Whether it’s pesticide drift, health problems like lower fertility rates and depression, or dangers to children, pretty much everyone agrees that it’s important to keep use of these chemicals under as much control as possible. The EPA, though, just issued a new update to one part of their pesticide rules that will shrink some of those protections.
The EPA established in January 2017, according to the Hill, a rule creating an “application exclusion zone,” or AEZ. The AEZ essentially says that there is a zone around the area where pesticides are being applied that must be kept empty of anyone who’s not explicitly trained in the application of such pesticides.

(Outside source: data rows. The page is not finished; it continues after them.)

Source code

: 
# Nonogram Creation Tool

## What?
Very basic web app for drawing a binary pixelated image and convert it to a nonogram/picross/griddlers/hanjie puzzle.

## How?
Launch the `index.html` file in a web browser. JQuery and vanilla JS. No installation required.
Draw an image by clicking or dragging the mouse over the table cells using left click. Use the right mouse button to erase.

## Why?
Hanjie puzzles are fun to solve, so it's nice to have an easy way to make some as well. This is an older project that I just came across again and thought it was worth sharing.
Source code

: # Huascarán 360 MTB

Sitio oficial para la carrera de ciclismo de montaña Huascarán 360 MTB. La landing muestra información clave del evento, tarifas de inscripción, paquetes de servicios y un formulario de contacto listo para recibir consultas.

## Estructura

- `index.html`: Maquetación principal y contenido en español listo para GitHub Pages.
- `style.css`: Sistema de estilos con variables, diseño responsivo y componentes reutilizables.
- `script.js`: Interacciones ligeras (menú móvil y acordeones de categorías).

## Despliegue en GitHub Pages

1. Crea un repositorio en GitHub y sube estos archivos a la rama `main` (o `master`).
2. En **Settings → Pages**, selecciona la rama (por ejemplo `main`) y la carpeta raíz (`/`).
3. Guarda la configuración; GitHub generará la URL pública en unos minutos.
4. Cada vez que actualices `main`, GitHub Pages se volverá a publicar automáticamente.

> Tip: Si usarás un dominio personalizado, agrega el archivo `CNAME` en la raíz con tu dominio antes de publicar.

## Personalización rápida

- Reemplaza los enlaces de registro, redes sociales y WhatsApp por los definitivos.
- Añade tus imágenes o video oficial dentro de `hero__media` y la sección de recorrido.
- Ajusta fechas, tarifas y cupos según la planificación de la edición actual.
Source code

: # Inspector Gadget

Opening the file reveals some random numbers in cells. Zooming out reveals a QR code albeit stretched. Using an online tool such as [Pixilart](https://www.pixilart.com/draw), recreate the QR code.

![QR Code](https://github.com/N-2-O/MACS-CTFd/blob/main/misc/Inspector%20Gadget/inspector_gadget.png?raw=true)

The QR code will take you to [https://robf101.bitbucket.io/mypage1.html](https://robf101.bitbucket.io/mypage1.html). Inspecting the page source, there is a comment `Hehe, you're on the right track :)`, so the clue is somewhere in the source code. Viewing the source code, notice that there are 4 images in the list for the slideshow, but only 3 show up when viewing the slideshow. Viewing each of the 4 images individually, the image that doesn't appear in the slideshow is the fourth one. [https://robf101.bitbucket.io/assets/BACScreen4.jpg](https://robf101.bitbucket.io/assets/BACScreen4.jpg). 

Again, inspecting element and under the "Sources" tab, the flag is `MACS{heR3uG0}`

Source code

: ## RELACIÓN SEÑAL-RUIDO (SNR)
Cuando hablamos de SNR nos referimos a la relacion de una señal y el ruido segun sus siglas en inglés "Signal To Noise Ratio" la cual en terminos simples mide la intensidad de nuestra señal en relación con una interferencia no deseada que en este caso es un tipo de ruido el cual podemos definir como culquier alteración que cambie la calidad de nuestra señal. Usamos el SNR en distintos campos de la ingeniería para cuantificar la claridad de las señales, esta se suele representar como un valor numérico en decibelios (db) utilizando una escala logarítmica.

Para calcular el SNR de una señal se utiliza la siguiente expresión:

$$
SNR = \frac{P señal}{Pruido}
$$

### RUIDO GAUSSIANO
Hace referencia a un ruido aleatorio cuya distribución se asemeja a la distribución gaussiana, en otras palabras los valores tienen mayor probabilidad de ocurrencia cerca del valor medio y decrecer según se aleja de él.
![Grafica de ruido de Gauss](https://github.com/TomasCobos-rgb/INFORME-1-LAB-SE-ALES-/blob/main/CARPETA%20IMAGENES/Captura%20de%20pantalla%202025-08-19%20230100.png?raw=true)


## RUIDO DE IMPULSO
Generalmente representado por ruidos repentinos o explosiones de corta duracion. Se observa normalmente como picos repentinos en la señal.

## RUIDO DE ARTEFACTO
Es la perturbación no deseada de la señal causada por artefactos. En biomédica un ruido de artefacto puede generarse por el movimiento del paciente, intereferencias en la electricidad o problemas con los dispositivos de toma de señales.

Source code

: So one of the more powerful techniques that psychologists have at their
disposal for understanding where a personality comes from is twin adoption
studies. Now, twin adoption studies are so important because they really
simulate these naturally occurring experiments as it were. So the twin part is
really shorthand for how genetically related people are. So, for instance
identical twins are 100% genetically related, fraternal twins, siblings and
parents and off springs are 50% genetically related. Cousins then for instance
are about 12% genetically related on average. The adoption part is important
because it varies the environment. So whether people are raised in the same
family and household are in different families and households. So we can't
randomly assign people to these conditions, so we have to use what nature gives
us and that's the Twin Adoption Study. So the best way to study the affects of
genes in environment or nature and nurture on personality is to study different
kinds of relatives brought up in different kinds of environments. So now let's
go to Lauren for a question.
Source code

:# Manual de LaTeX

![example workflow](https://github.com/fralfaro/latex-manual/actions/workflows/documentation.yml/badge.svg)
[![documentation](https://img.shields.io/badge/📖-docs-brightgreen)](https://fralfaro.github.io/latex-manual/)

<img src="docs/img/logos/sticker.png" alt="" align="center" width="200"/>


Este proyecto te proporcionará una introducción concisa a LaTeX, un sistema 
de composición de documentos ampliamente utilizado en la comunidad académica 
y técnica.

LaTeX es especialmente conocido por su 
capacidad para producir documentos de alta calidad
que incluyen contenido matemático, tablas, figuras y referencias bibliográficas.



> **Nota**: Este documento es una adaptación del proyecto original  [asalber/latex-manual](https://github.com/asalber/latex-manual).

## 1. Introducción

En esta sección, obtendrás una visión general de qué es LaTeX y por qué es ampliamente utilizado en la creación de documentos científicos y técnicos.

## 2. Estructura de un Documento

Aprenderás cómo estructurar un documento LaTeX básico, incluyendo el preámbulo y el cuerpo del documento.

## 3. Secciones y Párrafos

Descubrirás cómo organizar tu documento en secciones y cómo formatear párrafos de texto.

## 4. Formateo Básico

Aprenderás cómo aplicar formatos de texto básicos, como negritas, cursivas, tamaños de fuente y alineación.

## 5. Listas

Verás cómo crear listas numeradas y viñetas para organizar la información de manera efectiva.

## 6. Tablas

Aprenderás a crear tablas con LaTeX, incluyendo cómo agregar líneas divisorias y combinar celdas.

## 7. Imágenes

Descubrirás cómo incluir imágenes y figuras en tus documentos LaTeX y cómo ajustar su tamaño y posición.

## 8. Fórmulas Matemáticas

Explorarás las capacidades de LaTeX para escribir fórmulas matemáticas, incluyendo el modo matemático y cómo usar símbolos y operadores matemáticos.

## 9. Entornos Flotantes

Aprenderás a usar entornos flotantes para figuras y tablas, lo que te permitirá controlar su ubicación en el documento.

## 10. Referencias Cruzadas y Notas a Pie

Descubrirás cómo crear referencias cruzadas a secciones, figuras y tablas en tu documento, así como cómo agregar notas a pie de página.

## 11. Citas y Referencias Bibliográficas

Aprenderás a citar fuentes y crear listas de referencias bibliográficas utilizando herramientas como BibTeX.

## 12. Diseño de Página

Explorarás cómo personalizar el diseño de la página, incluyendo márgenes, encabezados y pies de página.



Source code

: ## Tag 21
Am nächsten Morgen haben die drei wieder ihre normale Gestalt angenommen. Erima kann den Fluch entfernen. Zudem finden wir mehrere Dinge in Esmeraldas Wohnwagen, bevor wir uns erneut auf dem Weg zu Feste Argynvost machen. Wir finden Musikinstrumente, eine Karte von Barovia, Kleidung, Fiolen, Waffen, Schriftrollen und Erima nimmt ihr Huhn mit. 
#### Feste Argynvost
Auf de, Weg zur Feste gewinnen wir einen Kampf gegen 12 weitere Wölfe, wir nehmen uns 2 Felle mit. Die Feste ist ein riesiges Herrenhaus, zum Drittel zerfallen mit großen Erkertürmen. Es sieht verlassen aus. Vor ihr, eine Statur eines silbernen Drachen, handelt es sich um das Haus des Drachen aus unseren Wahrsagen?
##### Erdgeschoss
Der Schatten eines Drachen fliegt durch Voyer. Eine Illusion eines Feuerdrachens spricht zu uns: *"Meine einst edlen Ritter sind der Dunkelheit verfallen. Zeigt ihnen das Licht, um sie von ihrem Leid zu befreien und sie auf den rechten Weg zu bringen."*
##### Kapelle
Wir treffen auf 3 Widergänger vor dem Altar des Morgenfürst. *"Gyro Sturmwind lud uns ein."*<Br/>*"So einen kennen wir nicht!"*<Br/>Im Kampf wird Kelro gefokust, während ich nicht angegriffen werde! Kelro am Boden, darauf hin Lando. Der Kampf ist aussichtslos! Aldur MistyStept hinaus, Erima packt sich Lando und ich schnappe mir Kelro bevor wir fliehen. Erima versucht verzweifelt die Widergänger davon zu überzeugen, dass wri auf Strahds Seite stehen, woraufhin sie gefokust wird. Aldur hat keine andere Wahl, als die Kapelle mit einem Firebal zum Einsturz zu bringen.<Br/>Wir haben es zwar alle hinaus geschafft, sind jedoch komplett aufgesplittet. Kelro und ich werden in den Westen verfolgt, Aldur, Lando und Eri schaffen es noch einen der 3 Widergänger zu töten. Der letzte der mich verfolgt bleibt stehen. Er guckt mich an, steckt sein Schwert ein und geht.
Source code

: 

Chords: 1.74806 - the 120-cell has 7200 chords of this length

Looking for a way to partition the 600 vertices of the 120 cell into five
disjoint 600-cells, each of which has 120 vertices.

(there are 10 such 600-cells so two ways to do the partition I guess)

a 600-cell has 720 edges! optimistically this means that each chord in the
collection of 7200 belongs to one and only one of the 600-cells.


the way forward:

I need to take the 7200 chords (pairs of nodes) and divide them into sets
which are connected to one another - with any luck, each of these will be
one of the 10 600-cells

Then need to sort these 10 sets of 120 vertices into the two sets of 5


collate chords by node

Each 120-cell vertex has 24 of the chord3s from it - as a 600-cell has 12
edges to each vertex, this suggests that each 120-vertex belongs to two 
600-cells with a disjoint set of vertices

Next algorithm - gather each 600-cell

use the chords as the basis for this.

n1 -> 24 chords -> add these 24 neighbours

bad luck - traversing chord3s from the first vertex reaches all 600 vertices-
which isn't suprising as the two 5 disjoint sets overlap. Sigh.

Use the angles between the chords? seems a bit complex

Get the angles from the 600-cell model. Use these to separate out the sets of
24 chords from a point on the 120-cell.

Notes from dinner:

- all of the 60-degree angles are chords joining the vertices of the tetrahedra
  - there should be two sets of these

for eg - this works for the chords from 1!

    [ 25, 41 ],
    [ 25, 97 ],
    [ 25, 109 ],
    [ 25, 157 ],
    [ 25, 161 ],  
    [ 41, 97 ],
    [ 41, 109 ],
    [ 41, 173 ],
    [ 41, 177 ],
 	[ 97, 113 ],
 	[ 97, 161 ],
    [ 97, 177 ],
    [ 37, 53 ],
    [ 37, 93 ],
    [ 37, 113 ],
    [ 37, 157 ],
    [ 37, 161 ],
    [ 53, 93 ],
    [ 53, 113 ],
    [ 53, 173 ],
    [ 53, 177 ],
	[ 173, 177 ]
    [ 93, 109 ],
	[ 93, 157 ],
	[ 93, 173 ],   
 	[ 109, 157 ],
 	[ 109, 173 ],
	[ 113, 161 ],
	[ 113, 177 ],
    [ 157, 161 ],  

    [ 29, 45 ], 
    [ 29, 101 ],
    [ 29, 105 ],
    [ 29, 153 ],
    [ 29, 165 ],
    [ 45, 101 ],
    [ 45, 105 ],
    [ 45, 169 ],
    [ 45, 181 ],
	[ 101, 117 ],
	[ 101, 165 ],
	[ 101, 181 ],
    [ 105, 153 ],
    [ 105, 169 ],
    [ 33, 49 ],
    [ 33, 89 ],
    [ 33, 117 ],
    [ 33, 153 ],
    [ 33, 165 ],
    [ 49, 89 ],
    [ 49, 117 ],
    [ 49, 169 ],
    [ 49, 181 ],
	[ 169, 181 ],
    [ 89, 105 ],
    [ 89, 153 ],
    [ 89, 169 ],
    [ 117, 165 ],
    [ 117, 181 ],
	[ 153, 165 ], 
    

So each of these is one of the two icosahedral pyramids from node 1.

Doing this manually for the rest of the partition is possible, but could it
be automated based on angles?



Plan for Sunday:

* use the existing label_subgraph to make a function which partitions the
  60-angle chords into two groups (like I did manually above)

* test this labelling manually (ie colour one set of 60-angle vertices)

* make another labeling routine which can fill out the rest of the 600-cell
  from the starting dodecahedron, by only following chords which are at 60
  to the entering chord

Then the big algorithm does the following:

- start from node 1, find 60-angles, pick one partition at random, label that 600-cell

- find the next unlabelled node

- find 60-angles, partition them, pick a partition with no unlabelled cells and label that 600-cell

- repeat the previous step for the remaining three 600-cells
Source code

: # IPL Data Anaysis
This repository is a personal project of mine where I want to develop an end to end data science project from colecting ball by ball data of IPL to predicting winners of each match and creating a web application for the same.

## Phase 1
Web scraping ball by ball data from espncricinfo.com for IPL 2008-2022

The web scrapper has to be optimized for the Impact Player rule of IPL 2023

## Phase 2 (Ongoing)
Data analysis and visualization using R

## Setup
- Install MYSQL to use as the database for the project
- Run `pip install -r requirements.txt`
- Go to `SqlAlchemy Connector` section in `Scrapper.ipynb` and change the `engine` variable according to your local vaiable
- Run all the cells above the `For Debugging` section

The rule, says Successful Farmer, mandates 25 feet around sprayer rigs that release large droplets of pesticide more than one foot above the ground. For rigs that release very fine droplets or sprays, a 100-foot buffer zone is required. This is vital to protect those near, but not directly in, the pesticide spraying area. After all, there are plenty of pesticides that are light and airborne enough to drift for quite a distance, sometimes many miles. Dicamba is perhaps the most infamous example currently.
But the new update to the rule simplifies and minimizes these zone instructions. The new proposal would limit the buffer zone only to the extent of a farm owner’s property. Immediate family members of the farm owner would also be exempt, meaning they can choose whether or not to remain in the buffer zone, regardless of how much protection or training they have.
Farmworker rights groups say that this dramatically increases the risk for farmworkers, as well as anyone who happens to be near a farm’s border when pesticides are being applied. The EPA says that enforcement of off-property buffer zones has been difficult, and that there are existing “do not contact” rules that would protect people nearby. That rule, which appears in this document, does state that: “the employer must always ensure pesticides are applied so they do not contact any worker or other person, either directly or through drift, other than an appropriately trained and equipped handler involved in the application.”
But if the EPA found it difficult to enforce a specific rule with a specific size of buffer zone, and if the drift of pesticides is very clearly a public and environmental health issue, it is unclear how reducing that rule would assist in protecting people from this problem.